Hal ini dapat berpengaruh pada kemampuan berpikir, konsentrasi, hingga perilaku seseorang. Jika paparan terus terjadi, risiko penurunan fungsi otak dan gangguan neurologis dapat meningkat.
Selain itu, arsen yang bersifat karsinogenik juga berpotensi meningkatkan risiko kanker, sedangkan kadmium dapat merusak fungsi ginjal dan sistem pernapasan.
Bahaya Lain dari Ikan Sapu-Sapu
Selain risiko terhadap fungsi otak, ikan sapu-sapu yang berasal dari perairan tercemar juga memiliki potensi bahaya lain bagi kesehatan, antara lain:
- Akumulasi Logam Berat
Ikan yang hidup di lingkungan kotor cenderung menyimpan logam berat di dalam tubuhnya. Jika dikonsumsi, zat ini dapat merusak organ dalam secara perlahan.
- Paparan Limbah Kimia
Perairan yang tercemar limbah industri dan pertanian dapat membuat ikan menyerap bahan kimia berbahaya dan pestisida yang tidak aman bagi tubuh manusia.
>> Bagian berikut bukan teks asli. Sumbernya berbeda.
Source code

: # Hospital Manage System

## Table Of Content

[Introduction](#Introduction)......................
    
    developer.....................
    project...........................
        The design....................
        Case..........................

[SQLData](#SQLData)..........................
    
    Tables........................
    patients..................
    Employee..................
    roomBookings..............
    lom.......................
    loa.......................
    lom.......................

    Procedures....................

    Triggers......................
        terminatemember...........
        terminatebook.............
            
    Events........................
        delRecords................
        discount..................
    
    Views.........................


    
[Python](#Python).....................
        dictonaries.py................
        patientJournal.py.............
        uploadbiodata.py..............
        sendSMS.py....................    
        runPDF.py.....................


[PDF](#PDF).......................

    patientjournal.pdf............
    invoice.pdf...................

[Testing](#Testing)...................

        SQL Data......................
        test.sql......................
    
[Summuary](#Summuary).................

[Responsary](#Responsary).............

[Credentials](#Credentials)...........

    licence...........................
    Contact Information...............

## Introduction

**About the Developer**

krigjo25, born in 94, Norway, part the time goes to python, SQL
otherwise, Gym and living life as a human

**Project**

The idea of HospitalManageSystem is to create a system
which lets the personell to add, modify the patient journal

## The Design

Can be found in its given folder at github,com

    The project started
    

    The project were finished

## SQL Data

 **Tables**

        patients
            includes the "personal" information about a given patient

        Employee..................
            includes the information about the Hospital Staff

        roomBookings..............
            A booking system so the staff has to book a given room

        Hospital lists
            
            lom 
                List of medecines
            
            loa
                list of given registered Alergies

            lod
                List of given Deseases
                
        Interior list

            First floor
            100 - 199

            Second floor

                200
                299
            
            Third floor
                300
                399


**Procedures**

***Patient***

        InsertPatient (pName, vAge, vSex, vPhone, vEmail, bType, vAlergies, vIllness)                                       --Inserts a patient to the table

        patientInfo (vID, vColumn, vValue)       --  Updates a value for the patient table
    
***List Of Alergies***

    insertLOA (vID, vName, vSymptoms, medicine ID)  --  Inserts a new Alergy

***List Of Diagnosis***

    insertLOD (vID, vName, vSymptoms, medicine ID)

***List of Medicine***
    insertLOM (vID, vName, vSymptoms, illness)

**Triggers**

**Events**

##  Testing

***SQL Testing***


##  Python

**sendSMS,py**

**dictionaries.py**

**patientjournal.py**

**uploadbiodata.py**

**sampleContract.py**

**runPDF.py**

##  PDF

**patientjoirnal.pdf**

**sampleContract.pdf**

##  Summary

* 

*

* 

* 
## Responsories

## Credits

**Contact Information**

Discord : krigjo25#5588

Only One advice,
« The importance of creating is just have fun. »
- Risiko Bakteri dan Parasit
Lingkungan yang tidak bersih juga meningkatkan kemungkinan adanya bakteri dan parasit pada tubuh ikan. Jika tidak diolah dengan baik, hal ini dapat menyebabkan gangguan pencernaan seperti diare dan infeksi saluran cerna.
- Potensi Alergi
Sebagian orang dapat mengalami reaksi alergi setelah mengonsumsi ikan yang terkontaminasi, seperti gatal, ruam kulit, hingga gangguan pencernaan.
- Racun Tidak Hilang Saat Dimasak
Proses memasak memang dapat membunuh bakteri, namun tidak dapat menghilangkan logam berat atau zat kimia berbahaya yang sudah terlanjur masuk ke dalam jaringan ikan.
Tidak Ada Metode Aman untuk Menghilangkan Zat Berbahaya
Hingga saat ini, belum ada metode pengolahan yang benar-benar dapat menghilangkan kandungan logam berat secara menyeluruh dari ikan yang sudah terkontaminasi. Oleh karena itu, kehati-hatian dalam memilih sumber makanan menjadi sangat penting.
Ikan sapu-sapu yang berasal dari lingkungan tercemar berpotensi mengandung berbagai zat berbahaya yang dapat berdampak pada kesehatan tubuh, termasuk sistem saraf dan fungsi otak.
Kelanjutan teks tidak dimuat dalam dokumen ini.